An advantage of a Lab or Lab mix is that they quickly adapt to their environment and to your schedule, and they can easily forgive your mistakes...
take that leap of faith and get that man a dog! ahhah! its one of the most wonderful things one can ever do. especially if you adopt one from a shelter, youre giving the pup a new lease of life, a new loving family!

but caring for a pup comes with its challenges as every dog has their own personality and peeves. its very mch like caring for a child!

this is coming from experience! haa. get a pup, you wont regret it
Just like having a kid in the modern age there is no 'right time,' you'll be playing the dating game till 30, then you'll spend months planning a wedding, buying a house, having infant children...all while busting your *** for the man at work... I know someone who had a kid, got married and got a German Shepard and got divorced in the same year, which is just insane (and honestly I dunno how the dog or kid is doing but yeah, people bite off more than they can chew). If it's something that you want then you have to adjust the other stuff and just do it. There will always be plenty of good reasons not to get a dog. Heck when our second dog passed my father swore up and down 'never again, too much work, etc.' two years later they got another lab mix.

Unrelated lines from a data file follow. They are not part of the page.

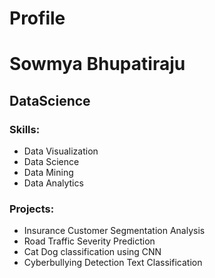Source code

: # Profile                                                                             
# Sowmya Bhupatiraju                                                                 
## DataScience                                                                    
### Skills:
* Data Visualization
* Data Science
* Data Mining
* Data Analytics


### Projects:
* Insurance Customer Segmentation Analysis
* Road Traffic Severity Prediction
* Cat Dog classification using CNN
* Cyberbullying Detection Text Classification
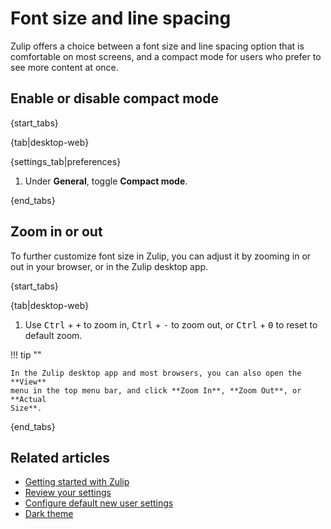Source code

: # Font size and line spacing

Zulip offers a choice between a font size and line spacing option that is
comfortable on most screens, and a compact mode for users who prefer to see more
content at once.

## Enable or disable compact mode

{start_tabs}

{tab|desktop-web}

{settings_tab|preferences}

1. Under **General**, toggle **Compact mode**.

{end_tabs}

## Zoom in or out

To further customize font size in Zulip, you can adjust it by zooming in or out
in your browser, or in the Zulip desktop app.

{start_tabs}

{tab|desktop-web}

1. Use <kbd>Ctrl</kbd> + <kbd>+</kbd> to zoom in, <kbd>Ctrl</kbd> + <kbd>-</kbd>
    to zoom out, or <kbd>Ctrl</kbd> + <kbd>0</kbd> to reset to default zoom.

!!! tip ""

    In the Zulip desktop app and most browsers, you can also open the **View**
    menu in the top menu bar, and click **Zoom In**, **Zoom Out**, or **Actual
    Size**.

{end_tabs}

## Related articles

* [Getting started with Zulip](/help/getting-started-with-zulip)
* [Review your settings](/help/review-your-settings)
* [Configure default new user settings](/help/configure-default-new-user-settings)
* [Dark theme](/help/dark-theme)
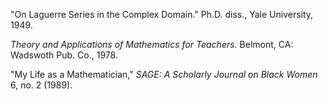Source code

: "On Laguerre Series in the Complex Domain." Ph.D. diss., Yale University, 1949. 

*Theory and Applications of Mathematics for Teachers.* Belmont, CA: Wadswoth Pub. Co., 1978.

"My Life as a Mathematician," *SAGE: A Scholarly Journal on Black Women* 6, no. 2 (1989). 
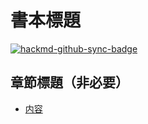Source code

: 書本標題
===


[![hackmd-github-sync-badge](https://hackmd.io/hqjdsuKZR0Sq9BRoWyzJBQ/badge)](https://hackmd.io/hqjdsuKZR0Sq9BRoWyzJBQ)

章節標題（非必要）
---

- [内容](https://hackmd.io/EVicJXY3TrCRcVXmhesuzQ)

I've wanted a dog of my own since the second I got out of school but my wife is a cat person and we were waiting on Misha our elderly cat with various health problems to pass...but we just got a bigger house with a huge yard and I was like "If you are going to put me through moving again and tending to two acres then I'm getting a dog." I got my dog and she's actually fairly good with that immortal thyroid-crazy cat after all.

Being the primary care person for a puppy changes your life though, I used to take conference calls from bed and get downstairs at like 1:00pm then stay up till 3:00am but since I got this dog I've been up every morning by 8am and I'm talking my conference calls with a poop scooper in my other hand... My guitar practice time has been cut drastically, video games are right out... but I'm meeting everyone in the neighborhood on walks, getting exercise, etc. They inspire you to be as simple, tireless, resilient, determined and dedicated as they are.